Описание к видео Color and Light, Paint and Canvas: A Discussion with Arnold Lehman and Mary Lovelace O'Neal

Painter Mary Lovelace O’Neal is known for her singular canvases that pair bold, monumental scale with layers of unexpected materials — and a striking use of pigments and color.

Arnold Lehman is the former director of the Brooklyn Museum and the Baltimore Museum of Art, known for transforming the Brooklyn Museum into a cultural juggernaut over his eighteen-year tenure there.

In conversation together for the first time, Mary and Arnold discuss color and light in Mary’s work and the visual arts, from the mid-twentieth century through today. What unfolds is a profound meditation on O'Neal's inspiration, process, and priorities, revealing her to be an artist of rare insight.

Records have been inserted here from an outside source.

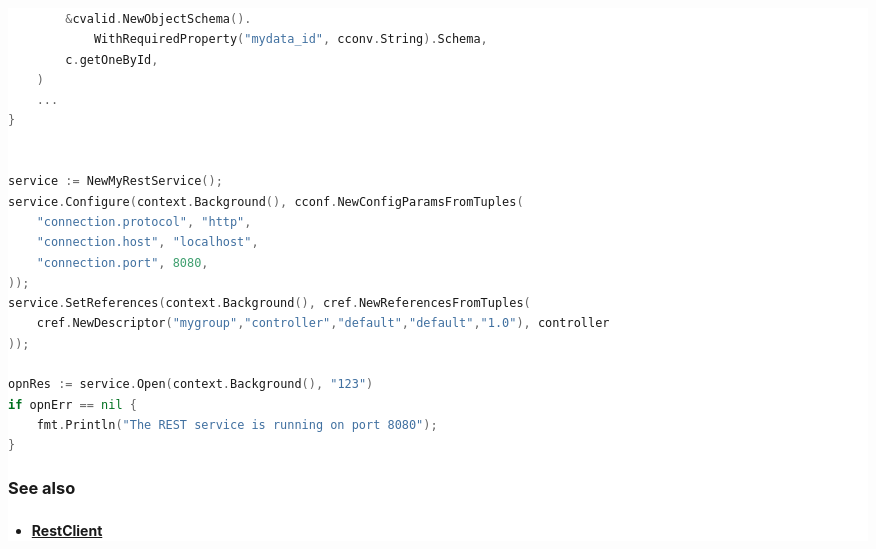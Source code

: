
 ```go
		&cvalid.NewObjectSchema().
			WithRequiredProperty("mydata_id", cconv.String).Schema,
		c.getOneById,
	)
	...
}


service := NewMyRestService();
service.Configure(context.Background(), cconf.NewConfigParamsFromTuples(
	"connection.protocol", "http",
	"connection.host", "localhost",
	"connection.port", 8080,
));
service.SetReferences(context.Background(), cref.NewReferencesFromTuples(
	cref.NewDescriptor("mygroup","controller","default","default","1.0"), controller
));

opnRes := service.Open(context.Background(), "123")
if opnErr == nil {
	fmt.Println("The REST service is running on port 8080");
}
```


### See also
- #### [RestClient](../../clients/rest_client)
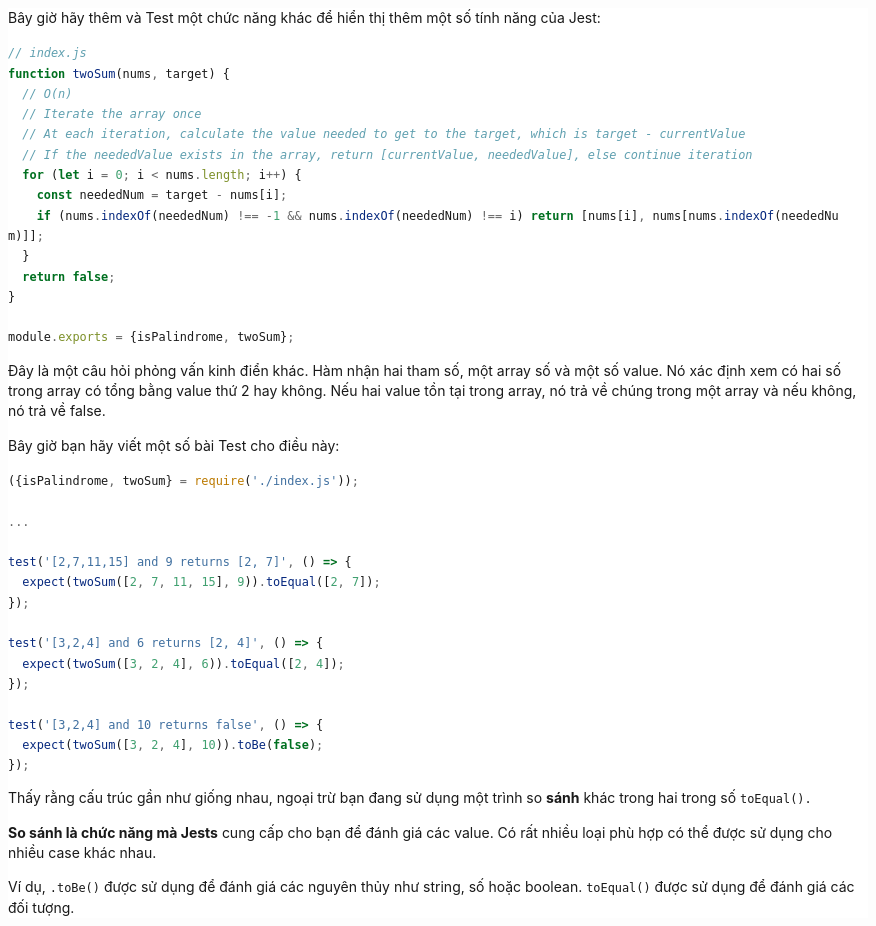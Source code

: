 Bây giờ hãy thêm và Test một chức năng khác để hiển thị thêm một số tính năng của Jest:

```js
// index.js
function twoSum(nums, target) {
  // O(n)
  // Iterate the array once
  // At each iteration, calculate the value needed to get to the target, which is target - currentValue
  // If the neededValue exists in the array, return [currentValue, neededValue], else continue iteration
  for (let i = 0; i < nums.length; i++) {
    const neededNum = target - nums[i];
    if (nums.indexOf(neededNum) !== -1 && nums.indexOf(neededNum) !== i) return [nums[i], nums[nums.indexOf(neededNum)]];
  }
  return false;
}

module.exports = {isPalindrome, twoSum};
```

Đây là một câu hỏi phỏng vấn kinh điển khác. Hàm nhận hai tham số, một array số và một số value. Nó xác định xem có hai số trong array có tổng bằng value thứ 2 hay không. Nếu hai value tồn tại trong array, nó trả về chúng trong một array và nếu không, nó trả về false.

Bây giờ bạn hãy viết một số bài Test cho điều này:

```js
({isPalindrome, twoSum} = require('./index.js'));

...

test('[2,7,11,15] and 9 returns [2, 7]', () => {
  expect(twoSum([2, 7, 11, 15], 9)).toEqual([2, 7]);
});

test('[3,2,4] and 6 returns [2, 4]', () => {
  expect(twoSum([3, 2, 4], 6)).toEqual([2, 4]);
});

test('[3,2,4] and 10 returns false', () => {
  expect(twoSum([3, 2, 4], 10)).toBe(false);
});
```

Thấy rằng cấu trúc gần như giống nhau, ngoại trừ bạn đang sử dụng một trình so **sánh** khác trong hai trong số `toEqual().`

**So sánh là chức năng mà Jests** cung cấp cho bạn để đánh giá các value. Có rất nhiều loại phù hợp có thể được sử dụng cho nhiều case khác nhau.

Ví dụ, `.toBe()` được sử dụng để đánh giá các nguyên thủy như string, số hoặc boolean. `toEqual()` được sử dụng để đánh giá các đối tượng.

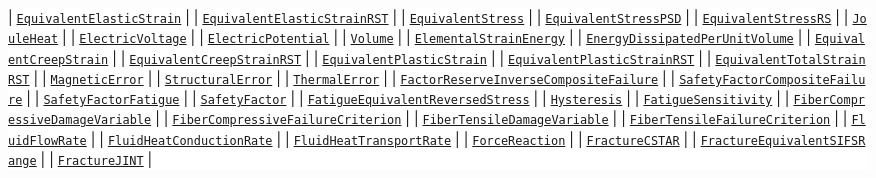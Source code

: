 | [`EquivalentElasticStrain`](../../../ACT/Automation/Mechanical/Results/StrainResults/EquivalentElasticStrain.md#EquivalentElasticStrain) |
| [`EquivalentElasticStrainRST`](../../../ACT/Automation/Mechanical/Results/StrainResults/EquivalentElasticStrainRST.md#EquivalentElasticStrainRST) |
| [`EquivalentStress`](../../../ACT/Automation/Mechanical/Results/StressResults/EquivalentStress.md#EquivalentStress) |
| [`EquivalentStressPSD`](../../../ACT/Automation/Mechanical/Results/StressResults/EquivalentStressPSD.md#EquivalentStressPSD) |
| [`EquivalentStressRS`](../../../ACT/Automation/Mechanical/Results/StressResults/EquivalentStressRS.md#EquivalentStressRS) |
| [`JouleHeat`](../../../ACT/Automation/Mechanical/Results/ElectricResults/JouleHeat.md#JouleHeat) |
| [`ElectricVoltage`](../../../ACT/Automation/Mechanical/Results/ElectricResults/ElectricVoltage.md#ElectricVoltage) |
| [`ElectricPotential`](../../../ACT/Automation/Mechanical/Results/ElectromagneticResults/ElectricPotential.md#ElectricPotential) |
| [`Volume`](../../../ACT/Automation/Mechanical/Results/Volume.md#Volume) |
| [`ElementalStrainEnergy`](../../../ACT/Automation/Mechanical/Results/EnergyResults/ElementalStrainEnergy.md#ElementalStrainEnergy) |
| [`EnergyDissipatedPerUnitVolume`](../../../ACT/Automation/Mechanical/Results/DamageResults/EnergyDissipatedPerUnitVolume.md#EnergyDissipatedPerUnitVolume) |
| [`EquivalentCreepStrain`](../../../ACT/Automation/Mechanical/Results/StrainResults/EquivalentCreepStrain.md#EquivalentCreepStrain) |
| [`EquivalentCreepStrainRST`](../../../ACT/Automation/Mechanical/Results/StrainResults/EquivalentCreepStrainRST.md#EquivalentCreepStrainRST) |
| [`EquivalentPlasticStrain`](../../../ACT/Automation/Mechanical/Results/StrainResults/EquivalentPlasticStrain.md#EquivalentPlasticStrain) |
| [`EquivalentPlasticStrainRST`](../../../ACT/Automation/Mechanical/Results/StrainResults/EquivalentPlasticStrainRST.md#EquivalentPlasticStrainRST) |
| [`EquivalentTotalStrainRST`](#ResultType.EquivalentTotalStrainRST) |
| [`MagneticError`](../../../ACT/Automation/Mechanical/Results/ElectromagneticResults/MagneticError.md#MagneticError) |
| [`StructuralError`](../../../ACT/Automation/Mechanical/Results/StressResults/StructuralError.md#StructuralError) |
| [`ThermalError`](../../../ACT/Automation/Mechanical/Results/ThermalResults/ThermalError.md#ThermalError) |
| [`FactorReserveInverseCompositeFailure`](#ResultType.FactorReserveInverseCompositeFailure) |
| [`SafetyFactorCompositeFailure`](#ResultType.SafetyFactorCompositeFailure) |
| [`SafetyFactorFatigue`](#ResultType.SafetyFactorFatigue) |
| [`SafetyFactor`](#ResultType.SafetyFactor) |
| [`FatigueEquivalentReversedStress`](#ResultType.FatigueEquivalentReversedStress) |
| [`Hysteresis`](#ResultType.Hysteresis) |
| [`FatigueSensitivity`](../../../ACT/Automation/Mechanical/Results/FatigueToolResults/FatigueSensitivity.md#FatigueSensitivity) |
| [`FiberCompressiveDamageVariable`](../../../ACT/Automation/Mechanical/Results/DamageResults/FiberCompressiveDamageVariable.md#FiberCompressiveDamageVariable) |
| [`FiberCompressiveFailureCriterion`](../../../ACT/Automation/Mechanical/Results/DamageResults/FiberCompressiveFailureCriterion.md#FiberCompressiveFailureCriterion) |
| [`FiberTensileDamageVariable`](../../../ACT/Automation/Mechanical/Results/DamageResults/FiberTensileDamageVariable.md#FiberTensileDamageVariable) |
| [`FiberTensileFailureCriterion`](../../../ACT/Automation/Mechanical/Results/DamageResults/FiberTensileFailureCriterion.md#FiberTensileFailureCriterion) |
| [`FluidFlowRate`](../../../ACT/Automation/Mechanical/Results/ThermalResults/FluidFlowRate.md#FluidFlowRate) |
| [`FluidHeatConductionRate`](../../../ACT/Automation/Mechanical/Results/ThermalResults/FluidHeatConductionRate.md#FluidHeatConductionRate) |
| [`FluidHeatTransportRate`](../../../ACT/Automation/Mechanical/Results/ThermalResults/FluidHeatTransportRate.md#FluidHeatTransportRate) |
| [`ForceReaction`](../../../ACT/Automation/Mechanical/Results/ProbeResults/ForceReaction.md#ForceReaction) |
| [`FractureCSTAR`](#ResultType.FractureCSTAR) |
| [`FractureEquivalentSIFSRange`](#ResultType.FractureEquivalentSIFSRange) |
| [`FractureJINT`](#ResultType.FractureJINT) |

About the 2020-2021 Soane Lecture Series: Color and Light

In 1780, John Soane returned from the Grand Tour with a fresh eye for light and color — daylight streaming through an oculus, marbles aglow in amber dusk, a rich red fragment of wall plaster from Pompeii. In the years that followed, Soane became obsessed with light and the effects it could produce, deploying colored and stained glass, richly pigmented surfaces, and increasingly inventive lighting strategies throughout his interiors to generate dramatic, ever-changing scenes.

Today, Sir John Soane’s Museum in London stands as a testament to the architect’s bravura manipulation of color and light, brimming with “exquisite hues and magical effects” (in the words of Soane’s friend, the novelist Barbara Hofland) enjoyed by thousands of visitors each year. Inspired by Soane, our 2020-2021 lecture series considers the interplay of light and color across periods and disciplines, from Soane’s world to the arenas of art, architecture, and design in the twenty-first century.